Le 16 mai dernier, lors de la table ronde d’ouverture du Séminaire ÉvalPOP 2017, Lynda Rey et Maria José Arauz de la Fondation One Drop et Manuela Mendonça de l’Institut Nazareth et Louis Braille (INLB) ont partagé leurs expériences et réflexions autour de 3 questions:
De quelle manière se traduit l’évaluation participative dans votre milieu de pratique?
Pour les trois conférencières, l’approche participative fait partie de l’ADN de leur pratique d’évaluation. Les façons de faire sont différentes mais les ambitions identiques: les participants sont impliqués dans l’évaluation de l’intervention du début jusqu’à la fin de la démarche.
Toutes trois sont d’ailleurs unanimes: pour bien démarrer et faciliter l’appropriation, l’évaluation nécessite de déterminer ensemble des balises et un vocabulaire communs.
L’INLB a opté pour l’adoption d’un cadre commun pour statuer ensemble de la définition, des principes et des rôles de chacun en regard de l’évaluation. Celui-ci s’appuie sur une démarche axée sur les résultats tout en intégrant des éléments déjà existants dans la culture de l’organisation. L’approche participative et notamment la définition des questions d’évaluation par les équipes sont donc entendues dans ce cadre.

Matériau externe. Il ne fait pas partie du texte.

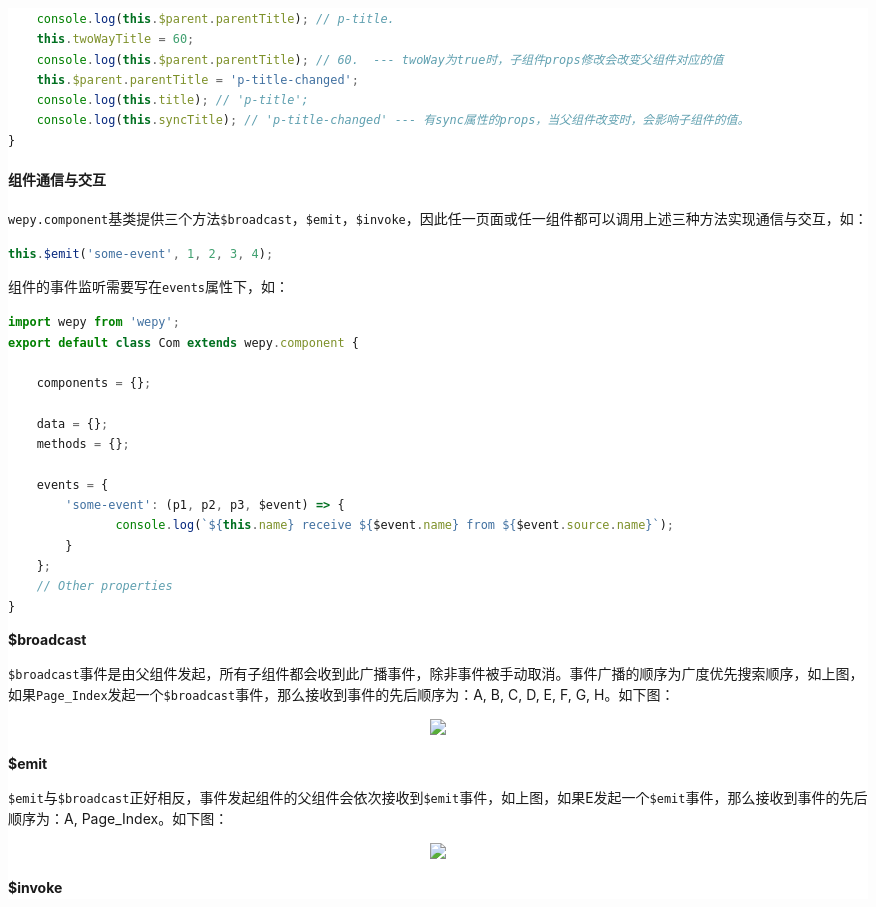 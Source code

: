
 ```Javascript
    console.log(this.$parent.parentTitle); // p-title.
    this.twoWayTitle = 60;
    console.log(this.$parent.parentTitle); // 60.  --- twoWay为true时，子组件props修改会改变父组件对应的值
    this.$parent.parentTitle = 'p-title-changed';
    console.log(this.title); // 'p-title';
    console.log(this.syncTitle); // 'p-title-changed' --- 有sync属性的props，当父组件改变时，会影响子组件的值。
}
```

#### 组件通信与交互
`wepy.component`基类提供三个方法`$broadcast`，`$emit`，`$invoke`，因此任一页面或任一组件都可以调用上述三种方法实现通信与交互，如：

```javascript
this.$emit('some-event', 1, 2, 3, 4);
```

组件的事件监听需要写在`events`属性下，如：

```javascript
import wepy from 'wepy';
export default class Com extends wepy.component {

    components = {};

    data = {};
    methods = {};

    events = {
        'some-event': (p1, p2, p3, $event) => {
               console.log(`${this.name} receive ${$event.name} from ${$event.source.name}`);
        }
    };
    // Other properties
}
```

**$broadcast**

`$broadcast`事件是由父组件发起，所有子组件都会收到此广播事件，除非事件被手动取消。事件广播的顺序为广度优先搜索顺序，如上图，如果`Page_Index`发起一个`$broadcast`事件，那么接收到事件的先后顺序为：A, B, C, D, E, F, G, H。如下图：

<p align="center">
  <img src="https://cloud.githubusercontent.com/assets/2182004/20554688/800089e6-b198-11e6-84c5-352d2d0e2f7e.png">
</p>

**$emit**

`$emit`与`$broadcast`正好相反，事件发起组件的父组件会依次接收到`$emit`事件，如上图，如果E发起一个`$emit`事件，那么接收到事件的先后顺序为：A, Page_Index。如下图：

<p align="center">
  <img src="https://cloud.githubusercontent.com/assets/2182004/20554704/9997932c-b198-11e6-9840-3edae2194f47.png">
</p>

**$invoke**

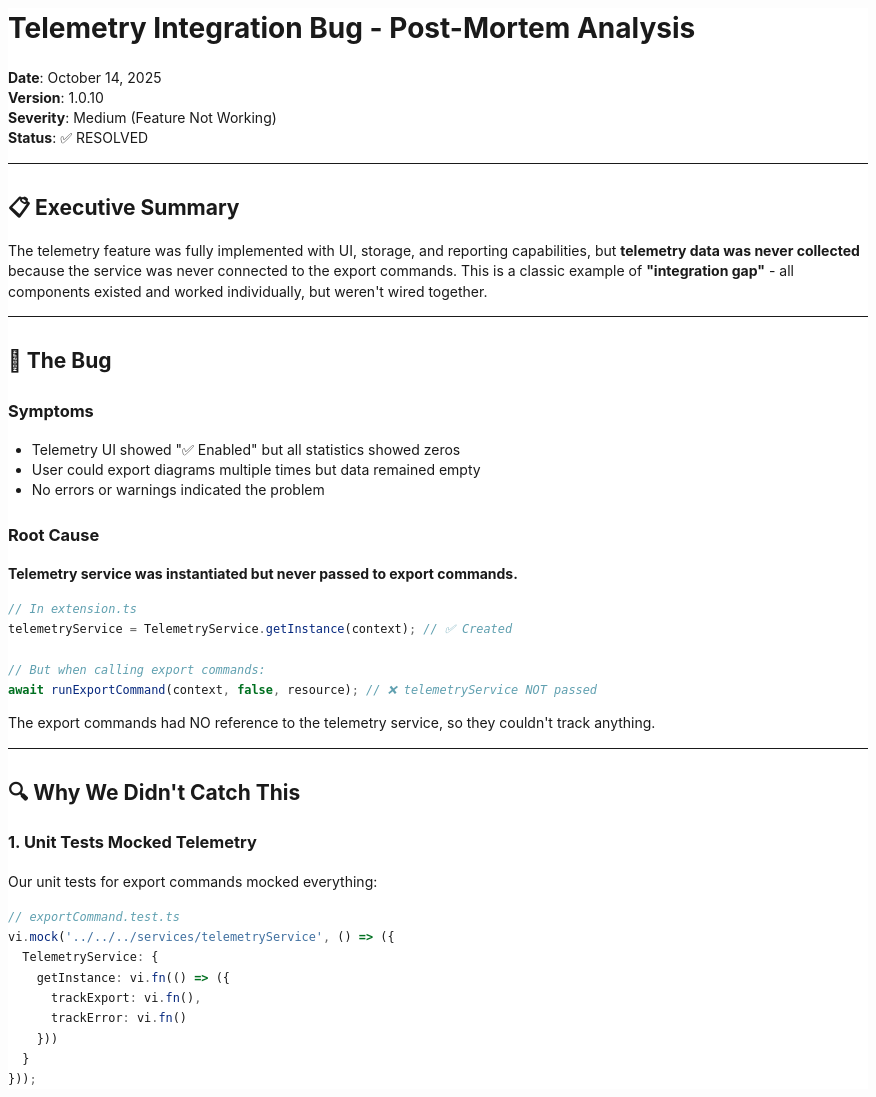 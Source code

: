 # Telemetry Integration Bug - Post-Mortem Analysis

**Date**: October 14, 2025  
**Version**: 1.0.10  
**Severity**: Medium (Feature Not Working)  
**Status**: ✅ RESOLVED

---

## 📋 Executive Summary

The telemetry feature was fully implemented with UI, storage, and reporting capabilities, but **telemetry data was never collected** because the service was never connected to the export commands. This is a classic example of **"integration gap"** - all components existed and worked individually, but weren't wired together.

---

## 🐛 The Bug

### Symptoms
- Telemetry UI showed "✅ Enabled" but all statistics showed zeros
- User could export diagrams multiple times but data remained empty
- No errors or warnings indicated the problem

### Root Cause
**Telemetry service was instantiated but never passed to export commands.**

```typescript
// In extension.ts
telemetryService = TelemetryService.getInstance(context); // ✅ Created

// But when calling export commands:
await runExportCommand(context, false, resource); // ❌ telemetryService NOT passed
```

The export commands had NO reference to the telemetry service, so they couldn't track anything.

---

## 🔍 Why We Didn't Catch This

###  1. **Unit Tests Mocked Telemetry**

Our unit tests for export commands mocked everything:

```typescript
// exportCommand.test.ts
vi.mock('../../../services/telemetryService', () => ({
  TelemetryService: {
    getInstance: vi.fn(() => ({
      trackExport: vi.fn(),
      trackError: vi.fn()
    }))
  }
}));
```
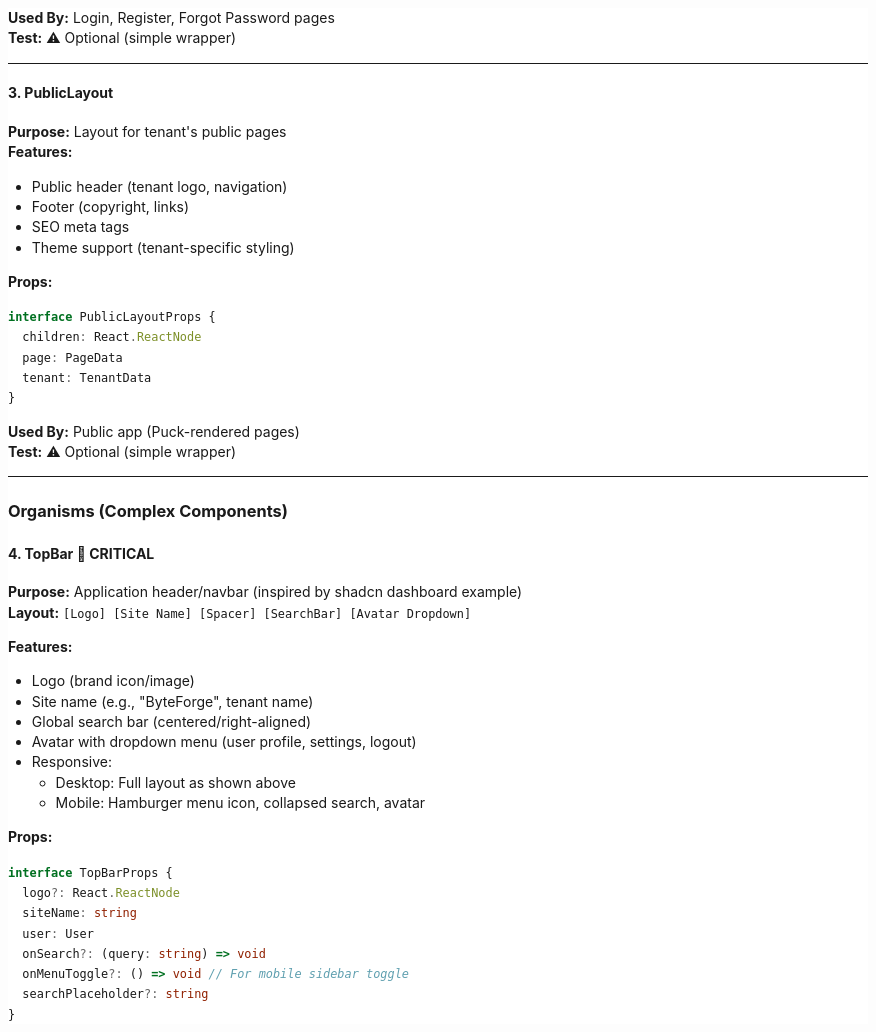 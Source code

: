 **Used By:** Login, Register, Forgot Password pages  
**Test:** ⚠️ Optional (simple wrapper)

---

#### 3. **PublicLayout**
**Purpose:** Layout for tenant's public pages  
**Features:**
- Public header (tenant logo, navigation)
- Footer (copyright, links)
- SEO meta tags
- Theme support (tenant-specific styling)

**Props:**
```typescript
interface PublicLayoutProps {
  children: React.ReactNode
  page: PageData
  tenant: TenantData
}
```

**Used By:** Public app (Puck-rendered pages)  
**Test:** ⚠️ Optional (simple wrapper)

---

### Organisms (Complex Components)

#### 4. **TopBar** 🔴 CRITICAL
**Purpose:** Application header/navbar (inspired by shadcn dashboard example)  
**Layout:** `[Logo] [Site Name] [Spacer] [SearchBar] [Avatar Dropdown]`

**Features:**
- Logo (brand icon/image)
- Site name (e.g., "ByteForge", tenant name)
- Global search bar (centered/right-aligned)
- Avatar with dropdown menu (user profile, settings, logout)
- Responsive:
  - Desktop: Full layout as shown above
  - Mobile: Hamburger menu icon, collapsed search, avatar

**Props:**
```typescript
interface TopBarProps {
  logo?: React.ReactNode
  siteName: string
  user: User
  onSearch?: (query: string) => void
  onMenuToggle?: () => void // For mobile sidebar toggle
  searchPlaceholder?: string
}
```
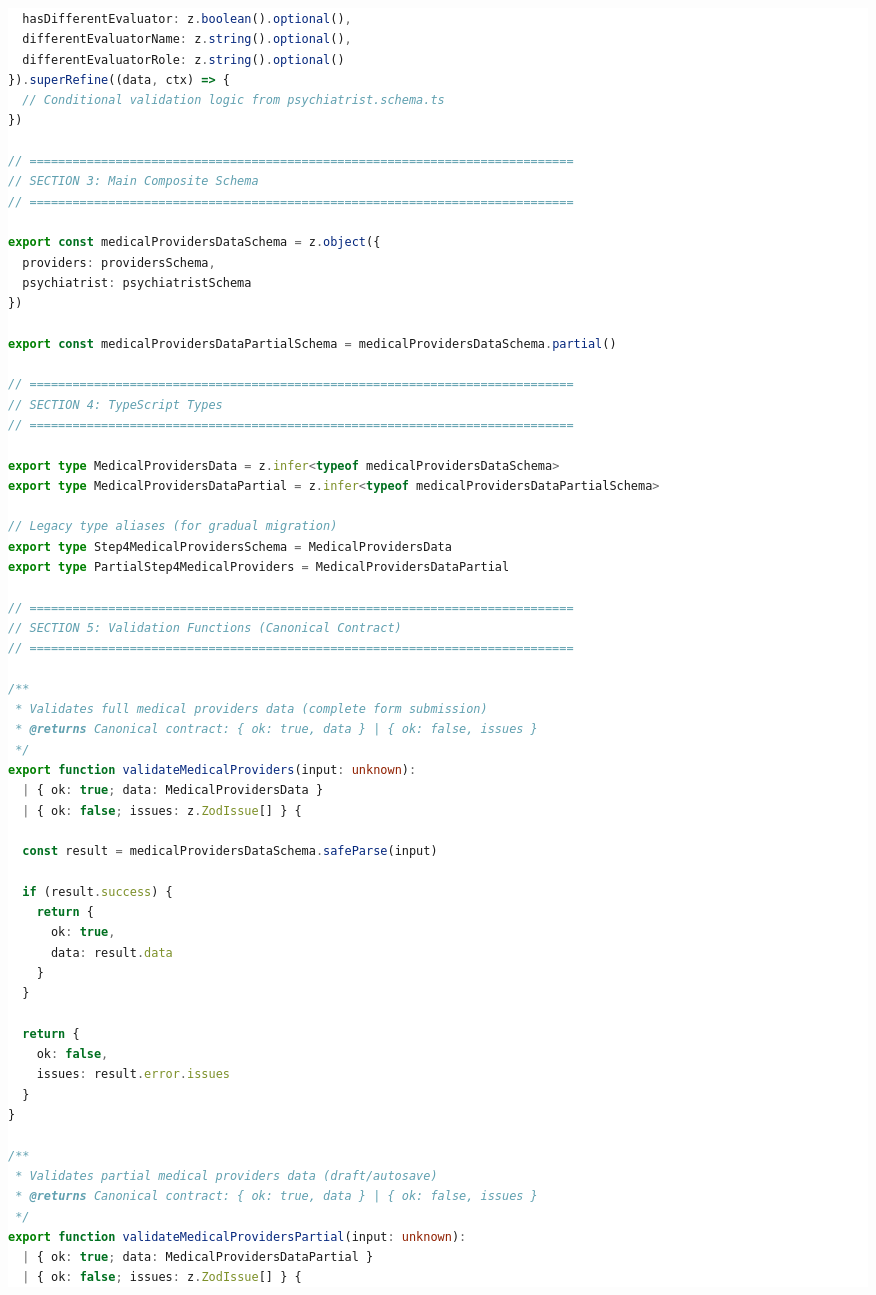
 ```typescript
  hasDifferentEvaluator: z.boolean().optional(),
  differentEvaluatorName: z.string().optional(),
  differentEvaluatorRole: z.string().optional()
}).superRefine((data, ctx) => {
  // Conditional validation logic from psychiatrist.schema.ts
})

// ============================================================================
// SECTION 3: Main Composite Schema
// ============================================================================

export const medicalProvidersDataSchema = z.object({
  providers: providersSchema,
  psychiatrist: psychiatristSchema
})

export const medicalProvidersDataPartialSchema = medicalProvidersDataSchema.partial()

// ============================================================================
// SECTION 4: TypeScript Types
// ============================================================================

export type MedicalProvidersData = z.infer<typeof medicalProvidersDataSchema>
export type MedicalProvidersDataPartial = z.infer<typeof medicalProvidersDataPartialSchema>

// Legacy type aliases (for gradual migration)
export type Step4MedicalProvidersSchema = MedicalProvidersData
export type PartialStep4MedicalProviders = MedicalProvidersDataPartial

// ============================================================================
// SECTION 5: Validation Functions (Canonical Contract)
// ============================================================================

/**
 * Validates full medical providers data (complete form submission)
 * @returns Canonical contract: { ok: true, data } | { ok: false, issues }
 */
export function validateMedicalProviders(input: unknown):
  | { ok: true; data: MedicalProvidersData }
  | { ok: false; issues: z.ZodIssue[] } {

  const result = medicalProvidersDataSchema.safeParse(input)

  if (result.success) {
    return {
      ok: true,
      data: result.data
    }
  }

  return {
    ok: false,
    issues: result.error.issues
  }
}

/**
 * Validates partial medical providers data (draft/autosave)
 * @returns Canonical contract: { ok: true, data } | { ok: false, issues }
 */
export function validateMedicalProvidersPartial(input: unknown):
  | { ok: true; data: MedicalProvidersDataPartial }
  | { ok: false; issues: z.ZodIssue[] } {
```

Du côté de One Drop également, chaque nouveau projet nécessite un temps préalable pour la clarification du sens donné à l’évaluation et des termes qui s’y rattachent, en particulier quand les acteurs proviennent d’horizons très divers (municipaux, communautaires, etc.). « Il faut permettre aux gens de communiquer sur les mêmes balises. Il faut aussi adapter son langage pour tenir compte des réalités des partenaires » Lynda Rey, Fondation One Drop.
La pleine participation des acteurs est d’autant plus importante que, dans les deux contextes, l’évaluation est au service de projets innovants ou de projets intégrés, comportant plusieurs composantes.
En quoi vos démarches d’évaluation d’impacts viennent modifier les pratiques (d’intervention, d’organisation, etc.) dans votre milieu?
Encore une fois, pour favoriser une transformation des pratiques, les trois conférencières s’entendent sur le fait que les cadres et balises générales doivent être personnalisées pour et par les équipes ou groupes interpellés sur le terrain.
Si l’art social est au cœur des projets chez One Drop, alors les pratiques d’évaluation doivent être le reflet de cette particularité: « Si on utilise des outils classiques comme les questionnaires on intègre aussi des outils d’inspiration artistique comme la photovoix qui constitue à la fois l’intervention et l’outil évaluatif. Nous avons aussi misé sur des vidéos évaluatives qui valorisent nos résultats d’évaluation et qui s’adaptent particulièrement à des contextes spécifiques : cultures différentes, populations jeunes, etc. » Lynda Rey, Fondation One Drop.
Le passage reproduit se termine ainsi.